Chinese spying involves ‘hundreds of thousands’ of collectors

China’s intelligence services operate the world’s largest spy apparatus and employ hundreds of thousands of people to gather intelligence, ranging from government secrets to business information, according to a new report by British intelligence authorities.

Britain’s Secret Intelligence Services, known by the acronym MI-6, identified the Ministry of State Security as the main civilian Chinese spy service working directly for the Chinese Communist Party’s Politburo Standing Committee, headed by President Xi Jinping.

Details on Chinese intelligence were contained in a 222-page report on Chinese intelligence produced by Parliament’s intelligence and security committee, the legislative oversight arm. SIS Chief Richard Moore disclosed in July 2022 that China’s intelligence services are “extraordinarily well-resourced,” the report said.

“I mean there are hundreds of thousands of civil intelligence officers, let alone their military capability,” he said.

China’s People’s Liberation Army also conducts large-scale spying operations and is under the CCP Central Military Commission, also led by Mr. Xi.

The [PLA] The Strategic Support Force, set up in 2016, is China’s [signals Intelligence] agency and has responsibility for the PLA’s previously disparate cyber and SIGINT capabilities (e.g. defensive cyber operations, disruptive and destructive cyber effects, cyber espionage, SIGINT collection and technology research),” the report said. “It is a highly capable organization: GCHQ cites China as being ‘alongside Russia, the most capable cyber adversary we face and they put significant effort into it.’”

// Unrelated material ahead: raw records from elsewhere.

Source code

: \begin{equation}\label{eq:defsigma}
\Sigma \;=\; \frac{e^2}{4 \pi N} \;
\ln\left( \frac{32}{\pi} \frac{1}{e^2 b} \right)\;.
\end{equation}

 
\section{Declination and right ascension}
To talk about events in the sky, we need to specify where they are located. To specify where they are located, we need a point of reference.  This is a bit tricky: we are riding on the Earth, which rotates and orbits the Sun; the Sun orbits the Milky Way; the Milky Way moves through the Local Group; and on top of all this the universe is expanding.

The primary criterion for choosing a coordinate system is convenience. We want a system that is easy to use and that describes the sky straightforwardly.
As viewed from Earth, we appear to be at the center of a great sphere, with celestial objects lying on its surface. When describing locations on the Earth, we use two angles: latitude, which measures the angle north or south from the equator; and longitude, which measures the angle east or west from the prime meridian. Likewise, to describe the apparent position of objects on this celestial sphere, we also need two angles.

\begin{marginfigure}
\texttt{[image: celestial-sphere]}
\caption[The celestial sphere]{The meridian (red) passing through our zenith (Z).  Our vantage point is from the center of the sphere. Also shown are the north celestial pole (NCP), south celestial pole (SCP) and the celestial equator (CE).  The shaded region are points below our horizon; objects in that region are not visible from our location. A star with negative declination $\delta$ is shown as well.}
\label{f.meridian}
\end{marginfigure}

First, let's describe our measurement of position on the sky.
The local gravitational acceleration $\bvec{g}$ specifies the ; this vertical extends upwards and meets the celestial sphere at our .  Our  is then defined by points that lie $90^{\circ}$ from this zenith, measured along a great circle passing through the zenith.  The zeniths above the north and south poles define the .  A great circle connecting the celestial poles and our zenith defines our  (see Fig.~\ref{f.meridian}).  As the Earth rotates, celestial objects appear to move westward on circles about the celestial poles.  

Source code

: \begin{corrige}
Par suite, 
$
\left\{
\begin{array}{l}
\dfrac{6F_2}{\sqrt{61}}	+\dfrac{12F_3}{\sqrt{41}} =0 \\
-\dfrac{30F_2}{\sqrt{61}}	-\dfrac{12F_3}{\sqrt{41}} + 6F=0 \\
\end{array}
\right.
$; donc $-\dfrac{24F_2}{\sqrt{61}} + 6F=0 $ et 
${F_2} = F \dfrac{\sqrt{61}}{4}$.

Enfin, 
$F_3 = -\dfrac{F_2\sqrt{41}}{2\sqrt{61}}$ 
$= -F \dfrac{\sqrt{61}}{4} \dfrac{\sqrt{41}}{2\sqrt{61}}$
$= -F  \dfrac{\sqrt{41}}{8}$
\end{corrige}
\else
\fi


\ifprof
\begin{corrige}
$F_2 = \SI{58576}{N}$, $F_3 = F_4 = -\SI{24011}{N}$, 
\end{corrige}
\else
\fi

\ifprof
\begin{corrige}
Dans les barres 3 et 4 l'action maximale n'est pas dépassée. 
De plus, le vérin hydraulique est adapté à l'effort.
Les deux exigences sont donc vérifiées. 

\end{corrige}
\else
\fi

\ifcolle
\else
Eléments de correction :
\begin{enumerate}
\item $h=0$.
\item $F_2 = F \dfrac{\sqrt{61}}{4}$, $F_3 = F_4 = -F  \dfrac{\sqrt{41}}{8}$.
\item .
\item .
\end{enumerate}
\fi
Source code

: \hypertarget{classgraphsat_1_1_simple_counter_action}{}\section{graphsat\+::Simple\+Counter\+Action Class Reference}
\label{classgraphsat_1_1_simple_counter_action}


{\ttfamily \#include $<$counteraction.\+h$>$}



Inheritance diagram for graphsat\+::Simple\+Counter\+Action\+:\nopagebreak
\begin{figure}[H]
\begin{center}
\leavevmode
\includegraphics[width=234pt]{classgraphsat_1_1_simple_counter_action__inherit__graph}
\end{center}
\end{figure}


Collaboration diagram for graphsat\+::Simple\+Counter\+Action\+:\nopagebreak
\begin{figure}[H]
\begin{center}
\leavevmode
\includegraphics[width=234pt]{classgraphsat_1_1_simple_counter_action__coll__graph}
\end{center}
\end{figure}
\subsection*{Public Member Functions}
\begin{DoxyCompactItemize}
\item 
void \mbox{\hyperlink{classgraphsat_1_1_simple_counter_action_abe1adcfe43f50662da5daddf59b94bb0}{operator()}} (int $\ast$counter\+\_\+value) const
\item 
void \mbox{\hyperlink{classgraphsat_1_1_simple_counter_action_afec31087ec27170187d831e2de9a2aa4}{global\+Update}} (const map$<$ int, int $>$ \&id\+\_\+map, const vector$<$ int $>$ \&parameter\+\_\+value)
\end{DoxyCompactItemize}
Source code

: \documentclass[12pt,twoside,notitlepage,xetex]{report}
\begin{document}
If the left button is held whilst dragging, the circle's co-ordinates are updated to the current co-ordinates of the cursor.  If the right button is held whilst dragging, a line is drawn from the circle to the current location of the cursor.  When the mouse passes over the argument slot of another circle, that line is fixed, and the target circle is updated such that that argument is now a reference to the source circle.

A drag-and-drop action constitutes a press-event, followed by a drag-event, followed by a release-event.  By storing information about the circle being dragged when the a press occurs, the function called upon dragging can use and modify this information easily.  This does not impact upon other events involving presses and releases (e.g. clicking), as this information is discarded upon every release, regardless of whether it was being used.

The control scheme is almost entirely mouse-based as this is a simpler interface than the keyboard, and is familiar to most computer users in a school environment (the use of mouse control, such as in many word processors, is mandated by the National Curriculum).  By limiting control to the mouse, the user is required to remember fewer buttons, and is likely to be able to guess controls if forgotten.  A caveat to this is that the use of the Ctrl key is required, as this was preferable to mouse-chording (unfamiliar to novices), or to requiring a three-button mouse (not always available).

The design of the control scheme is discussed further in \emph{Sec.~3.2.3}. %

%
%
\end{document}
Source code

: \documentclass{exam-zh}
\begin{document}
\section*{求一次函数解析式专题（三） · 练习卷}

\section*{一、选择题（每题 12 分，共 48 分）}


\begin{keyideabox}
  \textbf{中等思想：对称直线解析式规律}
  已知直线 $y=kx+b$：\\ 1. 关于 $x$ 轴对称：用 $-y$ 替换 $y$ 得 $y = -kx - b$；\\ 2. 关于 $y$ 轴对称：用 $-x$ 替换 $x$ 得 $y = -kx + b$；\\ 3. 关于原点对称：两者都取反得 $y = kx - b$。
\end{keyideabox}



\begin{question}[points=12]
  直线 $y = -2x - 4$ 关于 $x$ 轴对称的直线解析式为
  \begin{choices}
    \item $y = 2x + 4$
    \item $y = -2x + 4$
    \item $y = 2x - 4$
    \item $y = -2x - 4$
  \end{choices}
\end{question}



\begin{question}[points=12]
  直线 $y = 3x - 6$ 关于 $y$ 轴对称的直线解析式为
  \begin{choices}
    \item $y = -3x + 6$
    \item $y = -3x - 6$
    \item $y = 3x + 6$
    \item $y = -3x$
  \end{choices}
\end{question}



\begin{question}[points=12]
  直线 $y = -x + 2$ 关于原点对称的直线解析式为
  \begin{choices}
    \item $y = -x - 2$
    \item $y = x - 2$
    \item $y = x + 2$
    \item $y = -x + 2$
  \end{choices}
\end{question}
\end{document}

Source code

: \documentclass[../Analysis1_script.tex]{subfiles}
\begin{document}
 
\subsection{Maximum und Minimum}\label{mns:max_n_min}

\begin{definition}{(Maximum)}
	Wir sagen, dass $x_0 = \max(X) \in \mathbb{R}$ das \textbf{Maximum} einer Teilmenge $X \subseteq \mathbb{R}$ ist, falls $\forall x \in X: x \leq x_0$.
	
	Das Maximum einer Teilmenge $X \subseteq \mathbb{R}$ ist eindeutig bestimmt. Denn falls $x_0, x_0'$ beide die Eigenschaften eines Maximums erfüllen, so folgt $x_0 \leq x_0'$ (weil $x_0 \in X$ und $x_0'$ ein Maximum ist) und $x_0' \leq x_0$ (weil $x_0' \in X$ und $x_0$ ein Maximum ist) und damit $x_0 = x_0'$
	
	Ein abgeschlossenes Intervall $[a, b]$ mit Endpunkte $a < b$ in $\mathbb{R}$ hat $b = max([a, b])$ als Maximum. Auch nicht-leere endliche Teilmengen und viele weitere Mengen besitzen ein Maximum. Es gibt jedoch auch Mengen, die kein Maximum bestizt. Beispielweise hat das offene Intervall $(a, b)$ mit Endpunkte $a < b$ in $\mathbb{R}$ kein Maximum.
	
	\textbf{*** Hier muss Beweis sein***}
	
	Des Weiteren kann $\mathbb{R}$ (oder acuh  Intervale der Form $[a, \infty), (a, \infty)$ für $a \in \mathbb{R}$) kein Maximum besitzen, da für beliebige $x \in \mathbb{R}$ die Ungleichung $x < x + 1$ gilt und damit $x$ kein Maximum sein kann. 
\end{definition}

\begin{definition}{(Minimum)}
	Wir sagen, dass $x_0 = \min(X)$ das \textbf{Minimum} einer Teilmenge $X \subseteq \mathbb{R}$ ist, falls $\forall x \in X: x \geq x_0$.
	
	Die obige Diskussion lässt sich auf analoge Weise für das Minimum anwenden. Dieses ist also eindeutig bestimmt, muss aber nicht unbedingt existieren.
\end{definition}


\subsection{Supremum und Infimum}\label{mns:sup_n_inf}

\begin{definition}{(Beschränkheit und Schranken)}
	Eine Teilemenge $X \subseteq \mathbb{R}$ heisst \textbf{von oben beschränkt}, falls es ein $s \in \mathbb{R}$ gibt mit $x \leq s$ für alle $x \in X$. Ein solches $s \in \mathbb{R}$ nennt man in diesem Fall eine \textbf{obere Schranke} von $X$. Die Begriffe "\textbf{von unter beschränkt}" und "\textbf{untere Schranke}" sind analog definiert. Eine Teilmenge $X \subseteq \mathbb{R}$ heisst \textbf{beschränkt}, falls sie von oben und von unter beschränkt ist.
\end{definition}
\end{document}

PLA human spying operations “persistently and aggressively target government, military and commercial interests across the world, deploying covert tradecraft,” the report said.

A 2018 U.S. government report said the MSS deployed around 40,000 intelligence officers abroad and more than 50,000 in mainland China.

“China’s national imperative continues to be the continuing dominance and governance of the Chinese Communist Party,” the British report said. “China sees almost all of its global activity in the context of its struggle with the U.S. The U.K. is also of interest given its membership of international bodies of significance to China and the perception of the U.K. as an opinion-former — which plays into China’s strategy to reshape international systems in its favor.”